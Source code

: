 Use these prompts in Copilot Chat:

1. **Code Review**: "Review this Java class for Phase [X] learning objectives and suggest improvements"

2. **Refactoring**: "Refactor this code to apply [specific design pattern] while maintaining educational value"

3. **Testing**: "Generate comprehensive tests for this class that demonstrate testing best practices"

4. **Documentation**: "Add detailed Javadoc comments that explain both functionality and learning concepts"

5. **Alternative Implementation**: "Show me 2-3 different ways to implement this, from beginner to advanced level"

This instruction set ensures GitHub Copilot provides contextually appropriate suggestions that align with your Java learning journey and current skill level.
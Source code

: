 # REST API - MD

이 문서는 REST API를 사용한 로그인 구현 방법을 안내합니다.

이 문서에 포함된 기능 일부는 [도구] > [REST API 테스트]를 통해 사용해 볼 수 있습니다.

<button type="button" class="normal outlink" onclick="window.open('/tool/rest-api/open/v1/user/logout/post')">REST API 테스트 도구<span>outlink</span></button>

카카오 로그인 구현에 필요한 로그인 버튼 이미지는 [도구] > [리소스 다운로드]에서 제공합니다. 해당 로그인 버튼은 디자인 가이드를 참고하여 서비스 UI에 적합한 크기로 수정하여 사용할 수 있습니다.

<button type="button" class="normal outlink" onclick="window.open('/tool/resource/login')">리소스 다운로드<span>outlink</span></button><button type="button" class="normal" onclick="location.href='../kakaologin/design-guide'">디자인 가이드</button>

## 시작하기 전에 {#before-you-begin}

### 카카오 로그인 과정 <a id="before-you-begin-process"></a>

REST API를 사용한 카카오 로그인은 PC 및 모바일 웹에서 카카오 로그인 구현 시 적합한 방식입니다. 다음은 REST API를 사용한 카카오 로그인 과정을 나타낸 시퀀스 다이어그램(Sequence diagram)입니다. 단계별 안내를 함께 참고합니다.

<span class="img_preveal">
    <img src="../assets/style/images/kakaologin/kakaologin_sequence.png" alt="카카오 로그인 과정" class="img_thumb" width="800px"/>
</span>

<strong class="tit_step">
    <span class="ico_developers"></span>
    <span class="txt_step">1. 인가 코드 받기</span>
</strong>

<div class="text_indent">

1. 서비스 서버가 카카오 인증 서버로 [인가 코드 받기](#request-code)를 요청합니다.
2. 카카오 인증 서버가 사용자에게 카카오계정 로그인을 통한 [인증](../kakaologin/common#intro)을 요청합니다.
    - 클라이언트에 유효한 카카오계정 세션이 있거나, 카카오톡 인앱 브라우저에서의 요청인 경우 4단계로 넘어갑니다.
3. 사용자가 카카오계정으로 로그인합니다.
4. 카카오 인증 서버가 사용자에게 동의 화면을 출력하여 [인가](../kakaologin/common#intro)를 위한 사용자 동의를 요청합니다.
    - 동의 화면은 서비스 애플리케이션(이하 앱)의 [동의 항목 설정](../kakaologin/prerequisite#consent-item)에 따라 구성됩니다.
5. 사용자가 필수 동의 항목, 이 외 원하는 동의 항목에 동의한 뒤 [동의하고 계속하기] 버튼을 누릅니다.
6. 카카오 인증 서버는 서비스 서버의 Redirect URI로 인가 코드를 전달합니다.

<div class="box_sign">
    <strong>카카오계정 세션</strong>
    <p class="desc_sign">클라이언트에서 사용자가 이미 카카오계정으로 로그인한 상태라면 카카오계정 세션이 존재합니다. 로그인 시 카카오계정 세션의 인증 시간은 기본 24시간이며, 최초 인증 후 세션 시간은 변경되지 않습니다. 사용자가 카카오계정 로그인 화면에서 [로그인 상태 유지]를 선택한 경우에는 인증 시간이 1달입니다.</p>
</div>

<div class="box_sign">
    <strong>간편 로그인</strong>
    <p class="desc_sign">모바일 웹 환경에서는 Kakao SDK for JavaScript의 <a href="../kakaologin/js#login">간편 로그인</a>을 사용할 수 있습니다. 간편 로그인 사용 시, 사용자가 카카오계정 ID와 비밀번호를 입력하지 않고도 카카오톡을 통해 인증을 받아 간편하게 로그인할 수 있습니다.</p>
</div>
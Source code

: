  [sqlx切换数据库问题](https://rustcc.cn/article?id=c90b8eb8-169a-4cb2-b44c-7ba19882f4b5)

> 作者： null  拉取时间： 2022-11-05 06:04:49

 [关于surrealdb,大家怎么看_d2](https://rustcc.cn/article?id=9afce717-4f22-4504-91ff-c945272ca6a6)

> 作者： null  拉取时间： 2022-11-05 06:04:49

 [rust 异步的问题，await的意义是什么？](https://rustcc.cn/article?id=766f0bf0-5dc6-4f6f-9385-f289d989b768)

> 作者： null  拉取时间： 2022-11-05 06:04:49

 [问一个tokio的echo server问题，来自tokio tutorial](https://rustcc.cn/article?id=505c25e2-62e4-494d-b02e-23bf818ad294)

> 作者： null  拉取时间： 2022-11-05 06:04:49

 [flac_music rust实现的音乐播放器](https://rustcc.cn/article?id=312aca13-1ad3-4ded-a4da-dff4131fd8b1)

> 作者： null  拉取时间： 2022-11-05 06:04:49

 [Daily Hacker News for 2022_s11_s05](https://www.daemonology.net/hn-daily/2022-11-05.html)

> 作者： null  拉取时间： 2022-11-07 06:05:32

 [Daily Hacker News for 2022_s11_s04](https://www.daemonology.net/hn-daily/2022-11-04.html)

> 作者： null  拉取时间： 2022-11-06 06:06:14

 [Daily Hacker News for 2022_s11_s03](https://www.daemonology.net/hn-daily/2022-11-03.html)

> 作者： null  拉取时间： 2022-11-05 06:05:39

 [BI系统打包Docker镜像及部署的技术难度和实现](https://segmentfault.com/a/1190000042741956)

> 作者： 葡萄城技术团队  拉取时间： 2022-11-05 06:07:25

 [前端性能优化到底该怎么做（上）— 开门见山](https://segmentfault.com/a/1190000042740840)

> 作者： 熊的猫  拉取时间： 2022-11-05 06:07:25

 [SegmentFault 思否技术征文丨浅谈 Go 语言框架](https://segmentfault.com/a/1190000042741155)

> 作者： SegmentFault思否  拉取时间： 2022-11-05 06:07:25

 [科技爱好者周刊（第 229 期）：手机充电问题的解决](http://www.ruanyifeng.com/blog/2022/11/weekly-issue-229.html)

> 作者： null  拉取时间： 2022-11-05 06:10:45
■ ■ ■
■ The problem:
Your answer should be the lines of the records that hold the string "Daily".

■ Answer section:
 [Daily Hacker News for 2022_s11_s05](https://www.daemonology.net/hn-daily/2022-11-05.html)
 [Daily Hacker News for 2022_s11_s04](https://www.daemonology.net/hn-daily/2022-11-04.html)
 [Daily Hacker News for 2022_s11_s03](https://www.daemonology.net/hn-daily/2022-11-03.html)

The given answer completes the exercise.